ABA Formal Op. 08-451On Monday, the American Bar Association’s Standing Committee on Ethics and Professional Responsibility released Formal Op. 08-451, entitled Lawyer’s Obligations When Outsourcing Legal and Nonlegal Support Services. Although press coverage of the opinion has focused on its impact on the overseas legal outsourcing industry and the reaction here in the United States from contract lawyers who work through agencies doing document review, the opinion will have a significant positive impact on the small, but growing, group of U.S.-based independent contract lawyers (i.e., U.S. lawyers who work as “freelancers” directly for other lawyers, without going through staffing agencies), as well as on lawyers who use—or who have thought of using—contract lawyers.

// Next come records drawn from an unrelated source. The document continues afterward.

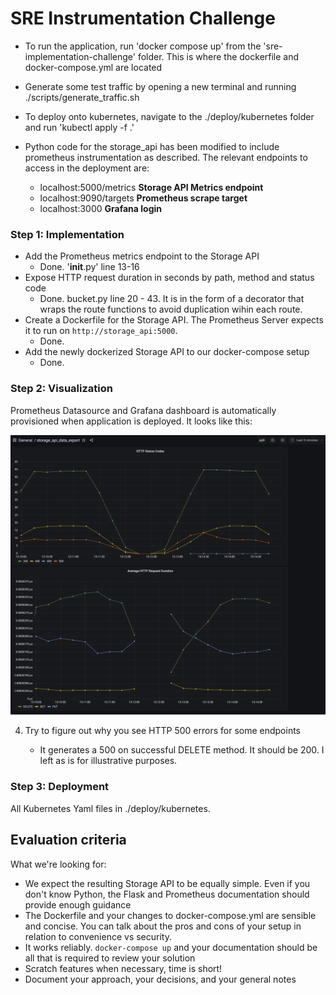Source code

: # SRE Instrumentation Challenge

- To run the application, run 'docker compose up' from the 'sre-implementation-challenge' folder. This is where the dockerfile and docker-compose.yml are located
- Generate some test traffic by opening a new terminal and running ./scripts/generate_traffic.sh
- To deploy onto kubernetes, navigate to the ./deploy/kubernetes folder and run 'kubectl apply -f .'

- Python code for the storage_api has been modified to include prometheus instrumentation as described. The relevant endpoints to access in the deployment are:

    - localhost:5000/metrics **Storage API Metrics endpoint**
    - localhost:9090/targets **Prometheus scrape target**
    - localhost:3000 **Grafana login**

### Step 1: Implementation

- Add the Prometheus metrics endpoint to the Storage API 
    - Done. '__init__.py' line 13-16
- Expose HTTP request duration in seconds by path, method and status code
    - Done. bucket.py line 20 - 43. It is in the form of a decorator that wraps the route functions to avoid duplication wihin each route.
- Create a Dockerfile for the Storage API. The Prometheus Server expects it to run on `http://storage_api:5000`.
    - Done.
- Add the newly dockerized Storage API to our docker-compose setup
    - Done.

### Step 2: Visualization

Prometheus Datasource and Grafana dashboard is automatically provisioned when application is deployed. It looks like this:

![docs/grafana-dashboard.png](docs/grafana-dashboard.png)

4. Try to figure out why you see HTTP 500 errors for some endpoints

    -  It generates a 500 on successful DELETE method. It should be 200. I left as is for illustrative purposes.

### Step 3: Deployment

All Kubernetes Yaml files in ./deploy/kubernetes.

## Evaluation criteria

What we're looking for:

- We expect the resulting Storage API to be equally simple. Even if you don't know Python, the Flask and Prometheus documentation should provide enough guidance
- The Dockerfile and your changes to docker-compose.yml are sensible and concise. You can talk about the pros and cons of your setup in relation to convenience vs security.
- It works reliably. `docker-compose up` and your documentation should be all that is required to review your solution
- Scratch features when necessary, time is short!
- Document your approach, your decisions, and your general notes
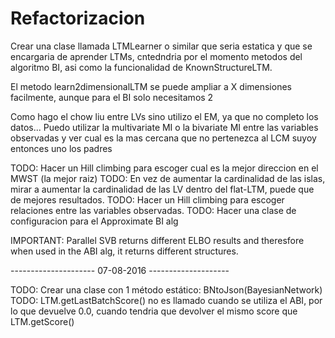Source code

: # Refactorizacion

Crear una clase llamada LTMLearner o similar que seria estatica y que se encargaria de aprender LTMs, cntedndria por el momento metodos del algoritmo BI, asi como la funcionalidad de KnownStructureLTM.

El metodo learn2dimensionalLTM se puede ampliar a X dimensiones facilmente, aunque para el BI solo necesitamos 2

Como hago el chow liu entre LVs sino utilizo el EM, ya que no completo los datos... Puedo utilizar la multivariate MI o la bivariate MI entre las variables observadas y ver cual es la mas cercana que no pertenezca al LCM suyoy entonces uno los padres

TODO: Hacer un Hill climbing para escoger cual es la mejor direccion en el MWST (la mejor raiz)
TODO: En vez de aumentar la cardinalidad de las islas, mirar a aumentar la cardinalidad de las LV dentro del flat-LTM, puede que de mejores resultados.
TODO: Hacer un Hill climbing para escoger relaciones entre las variables observadas.
TODO: Hacer una clase de configuracion para el Approximate BI alg

IMPORTANT: Parallel SVB returns different ELBO results and theresfore when used in the ABI alg, it returns different structures.

--------------------- 07-08-2016 --------------------

TODO: Crear una clase con 1 método estático: BNtoJson(BayesianNetwork)
TODO: LTM.getLastBatchScore() no es llamado cuando se utiliza el ABI, por lo que devuelve 0.0, cuando tendria que devolver el mismo 
score que LTM.getScore()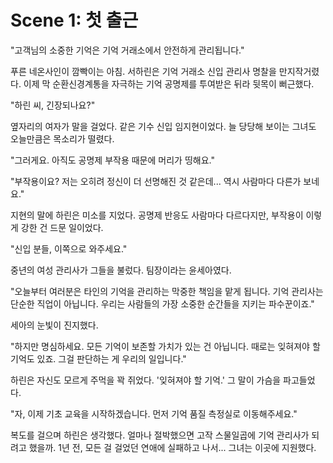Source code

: # Scene 1: 첫 출근​

"고객님의 소중한 기억은 기억 거래소에서 안전하게 관리됩니다."

푸른 네온사인이 깜빡이는 아침. 서하린은 기억 거래소 신입 관리사 명찰을 만지작거렸다. 이제 막 순환신경계통을 자극하는 기억 공명제를 투여받은 뒤라 뒷목이 뻐근했다.

"하린 씨, 긴장되나요?"

옆자리의 여자가 말을 걸었다. 같은 기수 신입 임지현이었다. 늘 당당해 보이는 그녀도 오늘만큼은 목소리가 떨렸다.

"그러게요. 아직도 공명제 부작용 때문에 머리가 띵해요."

"부작용이요? 저는 오히려 정신이 더 선명해진 것 같은데... 역시 사람마다 다른가 보네요."

지현의 말에 하린은 미소를 지었다. 공명제 반응도 사람마다 다르다지만, 부작용이 이렇게 강한 건 드문 일이었다.

"신입 분들, 이쪽으로 와주세요."

중년의 여성 관리사가 그들을 불렀다. 팀장이라는 윤세아였다.

"오늘부터 여러분은 타인의 기억을 관리하는 막중한 책임을 맡게 됩니다. 기억 관리사는 단순한 직업이 아닙니다. 우리는 사람들의 가장 소중한 순간들을 지키는 파수꾼이죠."

세아의 눈빛이 진지했다.

"하지만 명심하세요. 모든 기억이 보존할 가치가 있는 건 아닙니다. 때로는 잊혀져야 할 기억도 있죠. 그걸 판단하는 게 우리의 일입니다."

하린은 자신도 모르게 주먹을 꽉 쥐었다. '잊혀져야 할 기억.' 그 말이 가슴을 파고들었다.

"자, 이제 기초 교육을 시작하겠습니다. 먼저 기억 품질 측정실로 이동해주세요."

복도를 걸으며 하린은 생각했다. 얼마나 절박했으면 고작 스물일곱에 기억 관리사가 되려고 했을까. 1년 전, 모든 걸 걸었던 연애에 실패하고 나서... 그녀는 이곳에 지원했다.
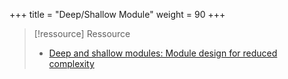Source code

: +++
title = "Deep/Shallow Module"
weight = 90
+++

> [!ressource] Ressource
> - [Deep and shallow modules: Module design for reduced complexity ](https://vladimirzdrazil.com/posts/deep-shallow-modules/#deep-modules)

Benefits of Using Contract Lawyers

The opinion begins by listing the many types of work that law firms can outsource, from purely ministerial tasks (such as photocopying) to projects requiring substantive legal knowledge (such as the preparation of a 50-state survey of the law on a particular issue). It segues into a discussion of the benefits of outsourcing, noting that

[o]utsourcing affords lawyers the ability to reduce their costs and often the costs to the client to the extent that the individuals or entities providing the outsourced services can do so at lower rates than the lawyer’s own staff. In addition, the availability of lawyers and nonlawyers to perform discrete tasks may, in some circumstances, allow for the provision of labor-intensive legal services by lawyers who do not otherwise maintain the needed human resources on an ongoing basis.

(Of course, contract lawyers themselves have been making these arguments for years.)

The opinion then gives a clear, ringing ethical endorsement to the use of contract lawyers: “There is nothing unethical about a lawyer outsourcing legal…services, provided the outsourcing lawyer renders legal services to the client with the ‘legal knowledge, skill, thoroughness and preparation reasonably necessary for the representation,’ as required by [Model] Rule 1.1.”

Ensuring Adequate Supervision and Confidentiality, and Avoiding Conflict

The opinion points out that the ethical responsibility of an outsourcing lawyer to make reasonable efforts to ensure that the contract lawyer conforms to the Rules of Professional Conduct is no different from the responsibility of a lawyer supervising the work of another attorney who is employed by the supervising lawyer’s firm.

The opinion next identifies some areas of concern that outsourcing lawyers should address, including data security and, of course, the credentials of the individuals providing contract legal services. It raises additional issues relating to foreign lawyers, including whether the system of legal education under which the lawyers were trained is comparable to that in the United States; whether the foreign lawyers are subject to a professional regulatory system that inculcates core values similar to those in the United States; the “legal landscape” of the nation to which the services are being outsourced (and, specifically, whether personal property, including documents, may be susceptible to seizure in judicial or administrative proceedings notwithstanding claims of client confidentiality); and whether the judicial system of the target country will provide prompt and effective remedies to avert prejudice to the client in the event of a dispute between the service provider and the outsourcing lawyer.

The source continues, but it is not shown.